Se instala en su habitación. Su anfitriona le entrega la acreditación, los documentos y la agenda del coloquio. Le avisa que habrá un recorrido nocturno por la ciudad, una “callejoneada” de bienvenida. La mayoría de los participantes estarán allí y sería un honor poder contar con su presencia. Ella aduce cansancio. Pero promete considerarlo. En el fondo sabe que a esas horas estará encerrada viendo un noticiario o corrigiendo las galeras de su nueva novela. Su anfitriona cierra la puerta desde el otro lado y ella corre a cubrirse debajo de las sábanas hasta la cabeza. No se desviste ni se quita los zapatos.

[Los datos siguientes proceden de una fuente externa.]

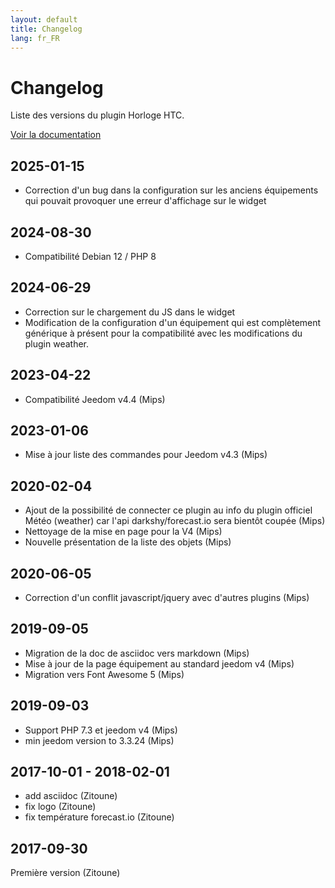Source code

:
 ```yaml
---
layout: default
title: Changelog
lang: fr_FR
---
```


# Changelog

Liste des versions du plugin Horloge HTC.

[Voir la documentation]({{site.baseurl/#language#/}}/)

## 2025-01-15

- Correction d'un bug dans la configuration sur les anciens équipements qui pouvait provoquer une erreur d'affichage sur le widget

## 2024-08-30

- Compatibilité Debian 12 / PHP 8

## 2024-06-29

- Correction sur le chargement du JS dans le widget
- Modification de la configuration d'un équipement qui est complètement générique à présent pour la compatibilité avec les modifications du plugin weather.

## 2023-04-22

- Compatibilité Jeedom v4.4 (Mips)

## 2023-01-06

- Mise à jour liste des commandes pour Jeedom v4.3 (Mips)

## 2020-02-04

- Ajout de la possibilité de connecter ce plugin au info du plugin officiel Météo (weather) car l'api darkshy/forecast.io sera bientôt coupée (Mips)
- Nettoyage de la mise en page pour la V4 (Mips)
- Nouvelle présentation de la liste des objets (Mips)

## 2020-06-05

- Correction d'un conflit javascript/jquery avec d'autres plugins (Mips)

## 2019-09-05

- Migration de la doc de asciidoc vers markdown (Mips)
- Mise à jour de la page équipement au standard jeedom v4 (Mips)
- Migration vers Font Awesome 5 (Mips)

## 2019-09-03

- Support PHP 7.3 et jeedom v4 (Mips)
- min jeedom version to 3.3.24 (Mips)

## 2017-10-01 - 2018-02-01

- add asciidoc (Zitoune)
- fix logo (Zitoune)
- fix température forecast.io (Zitoune)

## 2017-09-30

Première version (Zitoune)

¿Qué es exactamente a lo qué le teme, qué eso de lo que quiere huir? ¿Su pasado? Vamos, su espíritu no es tan simple. ¿Acaso teme que la tierra se abra, que la tierra se parta en dos y que la reclame como suya, que le tienda unas raíces zafias y gordas y que la jale hasta su centro mismo? No. Eso es improbable. Ella lo sabe. Entonces, de nuevo, ¿qué es eso a lo que le teme?

Piensa en Iannis Xenakis, su músico favorito. Condenado al exilio, a la extranjería perenne. Nació en Rumania, pero se crió en Grecia. Debió abandonar sus estudios en música para unirse a la Resistencia de su país. En la década de los cuarentas pelearon contra la ocupación italiana y la alemana. Luego vinieron los ingleses... Fue herido gravemente en el rostro por un tanque Sherman. (Aunque antes había hecho volar varios en pedazos, según cuentan.) Perdió un ojo y parte de la cara le quedó deshecha. Lo dieron por muerto en el acto. Su padre lo halló aún con vida y lo condujo al hospital. Se ocultó en Atenas durante tres meses. Huyó porque en 1947 el gobierno de su país comenzó la pesquisa contra los miembros del Partido Comunista para hacinarlos en campos de concentración. Él fue de los perseguidos. Fue sentenciado in absentia a la pena de muerte por terrorismo político. Jamás pudo desprenderse del sentimiento de haber abandonado a los suyos. En su nuevo país pudo rehacer su vida como pudo. Konstantin Kastrounis. Así se leía en su pasaporte falso cuando huyó de Grecia a Italia. Más tarde se asentó en París, con las manos vacías.

Entonces, ¿es eso a lo que le teme? ¿A constatar que también en su tierra se ha vuelto una extranjera? ¿A verificar que su “pertenencia natural” a cualquier sitio se ha esfumado? ¿A ratificar que el lugar al que ha llegado no es en sentido estricto el mismo del que partió? ¿A ver parte de su identidad flotando en un limbo por los siglos de los siglos? ¿A volverse para siempre una extranjera? Xenakis lo padeció enormidades hasta su muerte. Jamás dejó de ser un extranjero. Nació siendo un extranjero. Ella lo sabe muy bien. Ha escrito muchas páginas sobre él. Y sabe que en griego xenakis significa “extranjero”.